Reuters, APTN and ITN have called on the Home Secretary, David Blunkett, to intervene after a judge at the Old Bailey ordered them to hand over to South African police film of a vigilante killing .
The footage, which was shot by Reuters and APTN staff and obtained by ITN, is now being held by the Metropolitan Police after Judge David Paget approved an application from South Africa that tapes showing the 1996 killing of alleged drug baron Rashaad Staggie be surrendered to the Home Office.
The three news organisations have written to Blunkett in a last-ditch attempt to stop the handover of the tapes, which are being sought by the prosecution in the trial of five members of the Moslem movement People Against Gangsterism and Drugs (Pagad).
Appeals are also under way in the Cape Town courts to prevent the authorities seizing the material, as well as its admissibility in the trial.
The news organisations fear that use of the material in the trial of Pagad national co-ordinator Abdus-Salaam Ebrahim and four others could endanger their staff in a case in which five potential witnesses, a police investigator and a magistrate have been murdered.
The footage shows Staggie, who, with his twin brother, Rashied, was co-leader of the Hard Livings gang, being set alight, beaten and shot by masked men who caught him as he tried to escape from his home in the Salt River district of Cape Town.
Rodney Pinder, Reuters editor of video news, confirmed that the journalists involved had already received threats from Pagad. "As well as our obvious concern about protecting our staff, we don’t see it as the role of the news organisation to act as an information-gathering service for the state," he said.
A joint statement by the three organisations, issued after the three-day hearing at the Old Bailey last week, said: "Reuters, APTN and ITN each adheres to an established policy which recognises certain fundamentals governing the safety of their staff and the independence of news gathering from the prosecution process." There is also concern the journalists may be called to take the stand in Cape Town.
Paul Eia, the barrister for the defence in South Africa, said: "With this type of evidence, the prosecution has to prove that the tape is authentic and original. That means you pretty much have to call the cameraman to court to say he was there and made the recordings."

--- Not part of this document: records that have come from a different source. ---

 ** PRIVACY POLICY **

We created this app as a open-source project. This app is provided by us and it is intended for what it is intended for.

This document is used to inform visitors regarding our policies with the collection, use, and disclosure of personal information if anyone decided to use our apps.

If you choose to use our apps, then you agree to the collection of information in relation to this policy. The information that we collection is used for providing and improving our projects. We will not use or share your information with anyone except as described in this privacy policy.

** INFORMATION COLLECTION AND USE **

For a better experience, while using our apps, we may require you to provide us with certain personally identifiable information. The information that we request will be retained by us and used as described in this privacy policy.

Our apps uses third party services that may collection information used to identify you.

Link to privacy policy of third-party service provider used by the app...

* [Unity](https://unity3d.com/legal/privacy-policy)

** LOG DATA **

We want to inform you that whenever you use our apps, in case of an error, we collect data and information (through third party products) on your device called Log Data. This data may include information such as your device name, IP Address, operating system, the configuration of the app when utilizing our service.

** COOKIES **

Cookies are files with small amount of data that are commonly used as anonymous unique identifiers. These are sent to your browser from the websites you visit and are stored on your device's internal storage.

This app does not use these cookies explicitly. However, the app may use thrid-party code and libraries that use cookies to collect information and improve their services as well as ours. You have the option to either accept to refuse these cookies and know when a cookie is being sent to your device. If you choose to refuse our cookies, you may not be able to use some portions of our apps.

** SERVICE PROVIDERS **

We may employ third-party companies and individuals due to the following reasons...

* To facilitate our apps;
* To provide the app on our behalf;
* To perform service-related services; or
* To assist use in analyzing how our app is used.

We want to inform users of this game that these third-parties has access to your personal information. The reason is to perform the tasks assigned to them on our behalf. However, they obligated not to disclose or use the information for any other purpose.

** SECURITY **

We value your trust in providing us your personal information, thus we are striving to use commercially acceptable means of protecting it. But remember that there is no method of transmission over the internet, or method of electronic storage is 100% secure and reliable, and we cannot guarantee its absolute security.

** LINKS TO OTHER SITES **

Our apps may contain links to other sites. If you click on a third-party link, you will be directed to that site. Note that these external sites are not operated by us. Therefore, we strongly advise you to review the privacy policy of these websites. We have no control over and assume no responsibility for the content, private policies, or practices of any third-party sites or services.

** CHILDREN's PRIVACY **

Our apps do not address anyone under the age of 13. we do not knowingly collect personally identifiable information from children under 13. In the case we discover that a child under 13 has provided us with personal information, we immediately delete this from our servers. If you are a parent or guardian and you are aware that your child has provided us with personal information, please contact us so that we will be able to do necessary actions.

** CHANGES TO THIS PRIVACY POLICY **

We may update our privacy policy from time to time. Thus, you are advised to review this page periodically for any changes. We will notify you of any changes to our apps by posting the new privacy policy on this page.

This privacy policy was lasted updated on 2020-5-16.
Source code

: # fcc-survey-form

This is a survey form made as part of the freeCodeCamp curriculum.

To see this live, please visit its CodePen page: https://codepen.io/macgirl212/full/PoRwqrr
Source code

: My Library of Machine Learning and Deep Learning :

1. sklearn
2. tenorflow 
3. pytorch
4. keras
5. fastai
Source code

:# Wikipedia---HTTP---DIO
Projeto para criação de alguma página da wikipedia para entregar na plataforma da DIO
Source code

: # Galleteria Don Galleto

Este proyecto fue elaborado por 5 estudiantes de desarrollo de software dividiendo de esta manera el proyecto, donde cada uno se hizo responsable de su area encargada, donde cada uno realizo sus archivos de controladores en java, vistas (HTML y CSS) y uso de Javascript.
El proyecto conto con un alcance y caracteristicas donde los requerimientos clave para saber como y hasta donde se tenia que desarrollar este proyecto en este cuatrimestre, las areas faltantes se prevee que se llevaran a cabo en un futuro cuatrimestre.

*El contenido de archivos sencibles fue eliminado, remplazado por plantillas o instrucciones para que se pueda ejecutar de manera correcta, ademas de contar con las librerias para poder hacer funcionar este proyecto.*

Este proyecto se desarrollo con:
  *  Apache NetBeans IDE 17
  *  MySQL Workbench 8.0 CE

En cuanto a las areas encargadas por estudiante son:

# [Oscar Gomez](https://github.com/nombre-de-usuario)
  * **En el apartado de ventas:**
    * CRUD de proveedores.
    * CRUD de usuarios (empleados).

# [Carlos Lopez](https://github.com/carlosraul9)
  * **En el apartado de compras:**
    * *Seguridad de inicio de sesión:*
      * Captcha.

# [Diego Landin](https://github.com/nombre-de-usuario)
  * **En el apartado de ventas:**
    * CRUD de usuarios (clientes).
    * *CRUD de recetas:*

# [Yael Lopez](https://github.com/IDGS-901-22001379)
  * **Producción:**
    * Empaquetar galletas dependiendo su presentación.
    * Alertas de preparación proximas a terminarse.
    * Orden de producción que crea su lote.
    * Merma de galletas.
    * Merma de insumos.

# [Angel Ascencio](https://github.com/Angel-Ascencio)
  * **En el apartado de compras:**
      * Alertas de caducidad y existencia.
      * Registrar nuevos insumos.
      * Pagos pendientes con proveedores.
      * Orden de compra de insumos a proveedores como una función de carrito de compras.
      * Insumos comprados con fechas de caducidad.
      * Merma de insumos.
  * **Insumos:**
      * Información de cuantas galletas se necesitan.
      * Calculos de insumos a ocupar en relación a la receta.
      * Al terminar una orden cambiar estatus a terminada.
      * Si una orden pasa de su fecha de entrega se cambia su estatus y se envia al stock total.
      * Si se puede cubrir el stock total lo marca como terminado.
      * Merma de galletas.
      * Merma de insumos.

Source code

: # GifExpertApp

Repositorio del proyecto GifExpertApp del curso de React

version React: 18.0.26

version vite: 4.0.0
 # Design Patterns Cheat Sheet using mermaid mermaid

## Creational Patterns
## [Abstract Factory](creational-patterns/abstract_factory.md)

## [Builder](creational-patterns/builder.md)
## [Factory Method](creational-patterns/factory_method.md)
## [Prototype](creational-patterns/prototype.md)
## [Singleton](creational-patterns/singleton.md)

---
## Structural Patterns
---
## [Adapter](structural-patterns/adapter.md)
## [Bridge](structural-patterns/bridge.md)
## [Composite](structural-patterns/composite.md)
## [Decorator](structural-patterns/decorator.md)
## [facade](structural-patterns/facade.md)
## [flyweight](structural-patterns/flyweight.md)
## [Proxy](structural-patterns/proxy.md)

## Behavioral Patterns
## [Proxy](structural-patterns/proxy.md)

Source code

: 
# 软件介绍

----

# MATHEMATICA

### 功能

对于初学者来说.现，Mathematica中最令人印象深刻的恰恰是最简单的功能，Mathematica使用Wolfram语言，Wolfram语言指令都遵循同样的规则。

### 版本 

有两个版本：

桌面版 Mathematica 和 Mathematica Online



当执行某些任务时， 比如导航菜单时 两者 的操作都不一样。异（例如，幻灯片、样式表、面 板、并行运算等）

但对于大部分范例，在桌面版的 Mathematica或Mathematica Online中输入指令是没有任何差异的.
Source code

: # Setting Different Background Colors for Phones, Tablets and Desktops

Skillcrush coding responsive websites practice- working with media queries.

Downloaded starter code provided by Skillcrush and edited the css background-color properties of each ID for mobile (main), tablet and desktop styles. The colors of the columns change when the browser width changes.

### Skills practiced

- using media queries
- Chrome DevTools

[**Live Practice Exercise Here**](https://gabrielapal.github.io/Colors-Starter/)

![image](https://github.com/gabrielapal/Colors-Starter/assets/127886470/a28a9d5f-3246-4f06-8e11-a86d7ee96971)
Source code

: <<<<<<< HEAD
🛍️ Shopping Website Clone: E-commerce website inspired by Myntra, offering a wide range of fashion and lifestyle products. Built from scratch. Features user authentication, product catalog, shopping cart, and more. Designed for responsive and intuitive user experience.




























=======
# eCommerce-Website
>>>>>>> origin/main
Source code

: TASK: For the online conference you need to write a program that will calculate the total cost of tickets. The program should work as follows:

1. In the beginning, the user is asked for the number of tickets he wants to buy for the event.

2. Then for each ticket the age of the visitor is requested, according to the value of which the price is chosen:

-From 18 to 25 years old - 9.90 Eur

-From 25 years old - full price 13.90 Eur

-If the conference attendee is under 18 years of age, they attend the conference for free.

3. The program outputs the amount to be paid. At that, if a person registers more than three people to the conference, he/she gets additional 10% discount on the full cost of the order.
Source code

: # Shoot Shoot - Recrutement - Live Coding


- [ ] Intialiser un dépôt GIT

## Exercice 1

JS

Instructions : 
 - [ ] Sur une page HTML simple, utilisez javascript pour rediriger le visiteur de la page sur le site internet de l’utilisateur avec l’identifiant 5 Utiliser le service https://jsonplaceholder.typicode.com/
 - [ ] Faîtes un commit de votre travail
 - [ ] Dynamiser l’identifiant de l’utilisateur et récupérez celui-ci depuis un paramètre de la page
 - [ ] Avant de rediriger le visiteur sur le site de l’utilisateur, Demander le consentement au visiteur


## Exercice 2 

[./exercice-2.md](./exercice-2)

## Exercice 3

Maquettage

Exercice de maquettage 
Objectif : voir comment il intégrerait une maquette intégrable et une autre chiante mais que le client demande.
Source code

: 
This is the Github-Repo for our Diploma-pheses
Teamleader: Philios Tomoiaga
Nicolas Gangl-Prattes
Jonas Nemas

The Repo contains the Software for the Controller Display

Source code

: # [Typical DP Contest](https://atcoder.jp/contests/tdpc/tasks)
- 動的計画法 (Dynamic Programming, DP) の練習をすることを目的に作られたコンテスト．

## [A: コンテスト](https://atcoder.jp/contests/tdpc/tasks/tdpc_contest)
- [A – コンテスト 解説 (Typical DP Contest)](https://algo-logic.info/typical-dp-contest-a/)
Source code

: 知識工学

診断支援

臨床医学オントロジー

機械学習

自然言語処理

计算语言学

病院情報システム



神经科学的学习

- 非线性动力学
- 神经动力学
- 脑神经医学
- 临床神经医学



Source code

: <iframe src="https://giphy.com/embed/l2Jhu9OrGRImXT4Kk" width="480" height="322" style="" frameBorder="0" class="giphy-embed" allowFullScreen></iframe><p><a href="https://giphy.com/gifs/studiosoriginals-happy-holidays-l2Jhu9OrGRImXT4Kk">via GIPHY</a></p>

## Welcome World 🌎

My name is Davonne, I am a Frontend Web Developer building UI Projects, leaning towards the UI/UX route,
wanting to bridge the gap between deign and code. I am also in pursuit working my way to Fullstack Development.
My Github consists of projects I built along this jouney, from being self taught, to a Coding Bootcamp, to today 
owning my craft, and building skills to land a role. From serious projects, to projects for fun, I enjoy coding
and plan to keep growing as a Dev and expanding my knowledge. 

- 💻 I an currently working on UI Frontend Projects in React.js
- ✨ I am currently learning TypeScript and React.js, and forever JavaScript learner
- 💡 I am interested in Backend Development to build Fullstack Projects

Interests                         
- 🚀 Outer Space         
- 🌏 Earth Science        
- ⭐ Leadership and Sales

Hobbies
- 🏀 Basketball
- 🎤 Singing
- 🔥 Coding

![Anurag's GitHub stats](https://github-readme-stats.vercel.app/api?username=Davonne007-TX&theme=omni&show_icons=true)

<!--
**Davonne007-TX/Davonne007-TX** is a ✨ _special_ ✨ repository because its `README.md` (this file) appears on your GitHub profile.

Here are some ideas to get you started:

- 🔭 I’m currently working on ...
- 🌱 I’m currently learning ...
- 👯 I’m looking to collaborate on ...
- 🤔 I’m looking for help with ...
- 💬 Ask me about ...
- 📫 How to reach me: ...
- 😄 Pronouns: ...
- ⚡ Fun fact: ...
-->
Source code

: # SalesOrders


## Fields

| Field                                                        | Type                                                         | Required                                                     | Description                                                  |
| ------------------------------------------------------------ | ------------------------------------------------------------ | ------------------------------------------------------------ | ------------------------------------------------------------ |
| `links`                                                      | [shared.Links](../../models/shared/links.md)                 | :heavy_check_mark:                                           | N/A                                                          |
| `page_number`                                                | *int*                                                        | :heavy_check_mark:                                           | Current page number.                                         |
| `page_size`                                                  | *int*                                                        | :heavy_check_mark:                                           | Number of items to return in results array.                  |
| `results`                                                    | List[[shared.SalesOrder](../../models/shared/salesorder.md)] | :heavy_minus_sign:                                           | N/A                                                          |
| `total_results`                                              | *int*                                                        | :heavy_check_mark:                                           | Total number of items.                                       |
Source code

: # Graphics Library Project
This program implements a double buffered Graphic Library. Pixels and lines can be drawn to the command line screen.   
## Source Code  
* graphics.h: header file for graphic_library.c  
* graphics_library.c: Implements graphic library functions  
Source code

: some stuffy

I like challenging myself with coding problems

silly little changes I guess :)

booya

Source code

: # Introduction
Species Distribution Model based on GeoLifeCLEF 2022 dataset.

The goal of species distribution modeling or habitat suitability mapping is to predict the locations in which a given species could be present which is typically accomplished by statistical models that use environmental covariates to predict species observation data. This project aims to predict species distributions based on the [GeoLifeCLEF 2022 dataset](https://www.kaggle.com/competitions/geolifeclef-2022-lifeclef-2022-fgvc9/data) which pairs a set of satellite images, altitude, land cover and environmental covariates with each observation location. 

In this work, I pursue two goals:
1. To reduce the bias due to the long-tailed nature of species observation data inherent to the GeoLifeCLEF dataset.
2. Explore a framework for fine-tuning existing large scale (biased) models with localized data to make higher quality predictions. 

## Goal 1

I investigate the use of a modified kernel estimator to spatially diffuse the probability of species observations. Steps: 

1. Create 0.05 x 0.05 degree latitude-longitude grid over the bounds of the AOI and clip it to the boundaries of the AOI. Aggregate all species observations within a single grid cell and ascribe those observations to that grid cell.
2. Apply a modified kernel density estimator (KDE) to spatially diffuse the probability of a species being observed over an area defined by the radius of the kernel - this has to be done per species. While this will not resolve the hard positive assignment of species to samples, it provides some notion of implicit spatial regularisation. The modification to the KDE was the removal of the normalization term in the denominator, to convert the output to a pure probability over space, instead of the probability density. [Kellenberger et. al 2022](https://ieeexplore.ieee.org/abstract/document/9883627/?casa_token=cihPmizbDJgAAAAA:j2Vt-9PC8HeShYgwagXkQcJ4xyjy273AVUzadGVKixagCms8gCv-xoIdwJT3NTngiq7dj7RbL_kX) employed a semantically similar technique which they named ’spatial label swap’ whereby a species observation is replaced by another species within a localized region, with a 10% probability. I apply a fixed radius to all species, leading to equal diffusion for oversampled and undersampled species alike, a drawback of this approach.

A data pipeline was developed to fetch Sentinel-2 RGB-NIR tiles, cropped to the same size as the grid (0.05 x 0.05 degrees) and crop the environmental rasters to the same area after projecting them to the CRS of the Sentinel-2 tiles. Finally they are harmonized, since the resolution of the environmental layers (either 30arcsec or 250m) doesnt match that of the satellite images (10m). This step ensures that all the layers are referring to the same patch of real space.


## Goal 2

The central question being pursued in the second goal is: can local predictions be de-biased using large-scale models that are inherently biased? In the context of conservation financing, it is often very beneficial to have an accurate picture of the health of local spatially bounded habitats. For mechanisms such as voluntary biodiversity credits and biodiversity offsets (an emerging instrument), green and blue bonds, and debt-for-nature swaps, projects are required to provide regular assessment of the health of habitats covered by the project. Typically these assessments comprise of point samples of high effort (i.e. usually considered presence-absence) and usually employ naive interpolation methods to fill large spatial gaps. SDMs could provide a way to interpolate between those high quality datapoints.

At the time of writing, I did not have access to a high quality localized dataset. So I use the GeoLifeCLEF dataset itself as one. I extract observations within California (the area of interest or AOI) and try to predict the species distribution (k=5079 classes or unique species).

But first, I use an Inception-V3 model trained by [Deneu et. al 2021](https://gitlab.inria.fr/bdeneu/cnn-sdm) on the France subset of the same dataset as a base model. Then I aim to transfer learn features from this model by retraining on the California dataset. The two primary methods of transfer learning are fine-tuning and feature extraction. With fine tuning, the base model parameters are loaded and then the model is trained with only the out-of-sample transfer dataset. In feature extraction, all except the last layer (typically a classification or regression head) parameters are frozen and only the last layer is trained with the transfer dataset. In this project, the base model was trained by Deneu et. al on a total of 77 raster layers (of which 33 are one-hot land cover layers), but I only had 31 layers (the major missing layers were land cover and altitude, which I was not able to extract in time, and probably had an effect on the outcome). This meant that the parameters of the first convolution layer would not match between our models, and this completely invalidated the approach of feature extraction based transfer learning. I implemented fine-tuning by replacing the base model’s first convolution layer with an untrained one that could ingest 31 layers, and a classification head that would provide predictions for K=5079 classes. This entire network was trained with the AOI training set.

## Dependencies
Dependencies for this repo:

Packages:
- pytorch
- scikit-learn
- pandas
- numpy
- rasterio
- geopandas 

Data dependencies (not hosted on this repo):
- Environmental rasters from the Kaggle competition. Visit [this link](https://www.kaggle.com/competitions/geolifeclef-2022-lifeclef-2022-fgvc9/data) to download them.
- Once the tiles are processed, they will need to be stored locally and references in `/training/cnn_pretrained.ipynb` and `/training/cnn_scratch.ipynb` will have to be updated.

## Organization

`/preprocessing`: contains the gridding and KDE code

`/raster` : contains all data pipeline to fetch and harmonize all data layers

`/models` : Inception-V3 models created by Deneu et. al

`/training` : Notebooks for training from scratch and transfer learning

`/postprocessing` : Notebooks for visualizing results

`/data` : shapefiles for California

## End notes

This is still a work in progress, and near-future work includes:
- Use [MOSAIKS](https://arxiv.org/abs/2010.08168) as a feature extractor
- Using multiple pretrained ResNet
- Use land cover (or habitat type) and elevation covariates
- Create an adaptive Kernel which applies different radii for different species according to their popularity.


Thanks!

South African officials have been trying since 1998 to obtain original and copied video footage of the killing, which was witnessed by police and around 2,000 people following a Pagad-led march on Staggie’s home.
The offices of the South African Broadcasting Corporation, as well as Reuters and PA, were raided last year and editors of those organisations, as well as South African newspapers, were subpoenaed by the National Directorate for Public Prosecutions.